Another Schoenberg? Anyone who thinks even one is too many can relax, as Adam Schoenberg (b.1980) bears no relation to Arnold, genealogically or musically. Currently teaching at Occidental College in Los Angeles, he’s a rising star, his tonal, tuneful, colourfully scored music performed by orchestras across the US.

Schoenberg composed Finding Rothko (2006), depictions of four Rothko paintings, while a doctoral student at Juilliard, mentored by John Corigliano. The music successfully mirrors Rothko’s art – atmospheric, meditative and imposing, with shimmering colours that effectively play against each other in unexpected ways.

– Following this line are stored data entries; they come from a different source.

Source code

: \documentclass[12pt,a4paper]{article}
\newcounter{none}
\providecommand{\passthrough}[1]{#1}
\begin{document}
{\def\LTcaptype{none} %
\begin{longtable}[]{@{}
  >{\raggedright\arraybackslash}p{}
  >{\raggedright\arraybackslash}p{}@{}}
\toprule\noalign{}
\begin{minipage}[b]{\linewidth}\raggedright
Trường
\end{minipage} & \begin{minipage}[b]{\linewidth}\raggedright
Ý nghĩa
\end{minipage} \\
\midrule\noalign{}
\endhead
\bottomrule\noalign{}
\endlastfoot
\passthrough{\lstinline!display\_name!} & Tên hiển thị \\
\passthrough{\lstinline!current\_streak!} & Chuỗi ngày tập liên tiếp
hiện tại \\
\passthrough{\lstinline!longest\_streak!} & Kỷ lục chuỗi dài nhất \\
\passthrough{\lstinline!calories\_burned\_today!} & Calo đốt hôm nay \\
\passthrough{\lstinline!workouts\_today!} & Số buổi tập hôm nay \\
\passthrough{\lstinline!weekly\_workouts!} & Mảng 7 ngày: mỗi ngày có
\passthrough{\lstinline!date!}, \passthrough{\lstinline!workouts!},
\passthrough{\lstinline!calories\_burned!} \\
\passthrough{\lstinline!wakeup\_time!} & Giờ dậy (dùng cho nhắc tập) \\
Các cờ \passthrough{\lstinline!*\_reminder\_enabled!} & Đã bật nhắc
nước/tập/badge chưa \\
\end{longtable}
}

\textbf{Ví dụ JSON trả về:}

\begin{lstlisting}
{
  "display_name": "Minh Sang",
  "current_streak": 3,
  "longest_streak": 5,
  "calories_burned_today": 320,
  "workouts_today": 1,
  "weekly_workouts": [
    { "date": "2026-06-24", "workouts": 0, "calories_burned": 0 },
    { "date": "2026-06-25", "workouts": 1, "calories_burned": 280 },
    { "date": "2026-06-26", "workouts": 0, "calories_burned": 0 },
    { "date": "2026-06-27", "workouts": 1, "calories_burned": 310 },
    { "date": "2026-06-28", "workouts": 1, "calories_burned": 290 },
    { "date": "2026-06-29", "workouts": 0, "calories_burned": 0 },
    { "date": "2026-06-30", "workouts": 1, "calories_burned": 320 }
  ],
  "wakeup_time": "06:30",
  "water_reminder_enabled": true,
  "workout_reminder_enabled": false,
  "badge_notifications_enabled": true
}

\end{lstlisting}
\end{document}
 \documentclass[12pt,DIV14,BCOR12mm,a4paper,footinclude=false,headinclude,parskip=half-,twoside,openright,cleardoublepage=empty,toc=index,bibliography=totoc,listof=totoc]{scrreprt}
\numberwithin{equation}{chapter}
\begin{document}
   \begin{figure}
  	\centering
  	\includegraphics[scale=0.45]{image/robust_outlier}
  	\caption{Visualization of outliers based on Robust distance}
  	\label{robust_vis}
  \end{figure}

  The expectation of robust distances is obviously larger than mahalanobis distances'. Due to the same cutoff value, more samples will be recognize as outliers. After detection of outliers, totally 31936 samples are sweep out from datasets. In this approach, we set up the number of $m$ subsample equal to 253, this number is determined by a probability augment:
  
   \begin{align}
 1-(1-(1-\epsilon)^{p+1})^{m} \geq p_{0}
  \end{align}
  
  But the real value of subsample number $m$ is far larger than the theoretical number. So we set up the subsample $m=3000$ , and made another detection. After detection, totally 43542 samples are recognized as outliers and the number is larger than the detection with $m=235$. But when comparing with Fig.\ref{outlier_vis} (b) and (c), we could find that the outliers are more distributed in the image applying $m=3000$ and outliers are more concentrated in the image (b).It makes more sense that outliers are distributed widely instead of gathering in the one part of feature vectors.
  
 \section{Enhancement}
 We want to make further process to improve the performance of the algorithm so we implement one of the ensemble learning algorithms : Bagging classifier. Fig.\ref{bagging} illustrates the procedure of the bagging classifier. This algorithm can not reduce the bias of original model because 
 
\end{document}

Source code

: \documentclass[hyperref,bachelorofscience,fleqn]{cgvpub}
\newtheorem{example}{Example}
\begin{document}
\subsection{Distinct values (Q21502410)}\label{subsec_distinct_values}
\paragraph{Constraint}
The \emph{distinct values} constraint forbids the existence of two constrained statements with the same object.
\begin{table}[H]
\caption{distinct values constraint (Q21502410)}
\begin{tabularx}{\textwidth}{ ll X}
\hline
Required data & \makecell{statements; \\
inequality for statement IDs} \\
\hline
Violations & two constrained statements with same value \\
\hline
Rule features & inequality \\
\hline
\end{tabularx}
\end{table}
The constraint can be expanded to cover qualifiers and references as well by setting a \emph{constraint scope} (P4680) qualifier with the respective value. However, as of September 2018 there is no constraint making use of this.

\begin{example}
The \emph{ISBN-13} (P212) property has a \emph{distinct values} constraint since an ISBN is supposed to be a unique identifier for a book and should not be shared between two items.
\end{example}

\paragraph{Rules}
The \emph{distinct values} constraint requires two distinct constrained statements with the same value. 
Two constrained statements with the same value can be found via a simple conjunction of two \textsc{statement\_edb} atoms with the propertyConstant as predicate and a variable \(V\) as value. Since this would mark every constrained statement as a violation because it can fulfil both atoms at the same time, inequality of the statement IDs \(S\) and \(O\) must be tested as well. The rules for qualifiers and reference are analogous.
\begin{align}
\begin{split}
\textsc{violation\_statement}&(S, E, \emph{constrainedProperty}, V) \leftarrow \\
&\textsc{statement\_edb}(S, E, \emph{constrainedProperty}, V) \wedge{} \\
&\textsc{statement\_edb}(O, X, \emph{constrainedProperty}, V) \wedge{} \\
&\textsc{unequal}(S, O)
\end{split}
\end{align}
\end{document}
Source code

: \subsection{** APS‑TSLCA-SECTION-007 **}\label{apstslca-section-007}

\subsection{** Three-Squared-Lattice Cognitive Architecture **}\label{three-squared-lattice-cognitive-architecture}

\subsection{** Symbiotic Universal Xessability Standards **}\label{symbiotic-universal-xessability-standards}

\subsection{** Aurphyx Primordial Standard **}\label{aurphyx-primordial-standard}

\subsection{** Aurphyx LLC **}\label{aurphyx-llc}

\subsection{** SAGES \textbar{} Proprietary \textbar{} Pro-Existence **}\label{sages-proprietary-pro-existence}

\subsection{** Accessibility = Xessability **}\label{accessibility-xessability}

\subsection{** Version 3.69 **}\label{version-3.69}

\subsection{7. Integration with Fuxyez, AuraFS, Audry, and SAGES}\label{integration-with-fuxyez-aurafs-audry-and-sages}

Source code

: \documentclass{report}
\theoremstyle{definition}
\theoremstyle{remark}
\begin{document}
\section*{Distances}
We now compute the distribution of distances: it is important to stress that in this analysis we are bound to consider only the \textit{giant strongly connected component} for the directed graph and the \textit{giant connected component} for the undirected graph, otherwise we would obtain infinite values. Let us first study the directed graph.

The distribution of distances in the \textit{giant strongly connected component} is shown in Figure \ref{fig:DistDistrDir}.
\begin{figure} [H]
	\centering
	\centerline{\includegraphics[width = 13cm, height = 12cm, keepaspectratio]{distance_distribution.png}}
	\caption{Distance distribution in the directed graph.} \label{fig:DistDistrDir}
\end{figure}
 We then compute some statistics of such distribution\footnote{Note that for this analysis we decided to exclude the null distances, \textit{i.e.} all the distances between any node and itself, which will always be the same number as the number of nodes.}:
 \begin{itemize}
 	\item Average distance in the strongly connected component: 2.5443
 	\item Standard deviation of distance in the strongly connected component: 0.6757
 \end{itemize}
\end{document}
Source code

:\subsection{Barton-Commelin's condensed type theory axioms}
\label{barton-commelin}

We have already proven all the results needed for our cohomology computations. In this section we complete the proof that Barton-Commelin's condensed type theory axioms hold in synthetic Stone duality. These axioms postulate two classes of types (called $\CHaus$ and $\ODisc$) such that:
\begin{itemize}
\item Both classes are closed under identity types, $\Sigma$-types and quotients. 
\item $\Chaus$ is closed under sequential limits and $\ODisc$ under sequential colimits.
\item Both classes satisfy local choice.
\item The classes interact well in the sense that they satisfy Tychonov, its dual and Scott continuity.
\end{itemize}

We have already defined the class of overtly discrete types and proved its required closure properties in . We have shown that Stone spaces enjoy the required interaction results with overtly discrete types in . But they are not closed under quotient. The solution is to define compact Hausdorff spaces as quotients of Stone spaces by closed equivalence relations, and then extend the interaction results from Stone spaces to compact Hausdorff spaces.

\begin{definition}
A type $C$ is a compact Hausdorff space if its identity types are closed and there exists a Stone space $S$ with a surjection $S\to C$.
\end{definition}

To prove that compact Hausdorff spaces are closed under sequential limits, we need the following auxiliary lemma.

Schoenberg’s five-movement American Symphony (2011) begins and ends with buoyant optimism, powered by quasi-minimalist ostinatos. Two solemn, slow movements, built on sustained Coplandesque pastoral harmonies, frame the jazzy, syncopated middle movement. Schoenberg says, “I set out to write a modern American symphony that paid homage to our past and looked forward to a brighter future.” Indeed, it all sounds very “American.”

In 2011, the Kansas City Symphony and the city’s Nelson-Atkins Museum commissioned Schoenberg to compose “a 21st-century Pictures at an Exhibition,” based on pieces in the museum’s collection. Picture Studies (2012) depicts paintings by van Gogh, Kandinsky, Miró and Albert Bloch, a Calder sculpture and three photographs. The brilliantly orchestrated music is variously perky, sentimental, vehement and exultant.

Conductor Michael Stern elicits playing with rhythmic brio, precision and wide dynamics in these audience-pleasing works. Whether Schoenberg can create music that digs deeper than “audience-pleasing” still remains to be heard.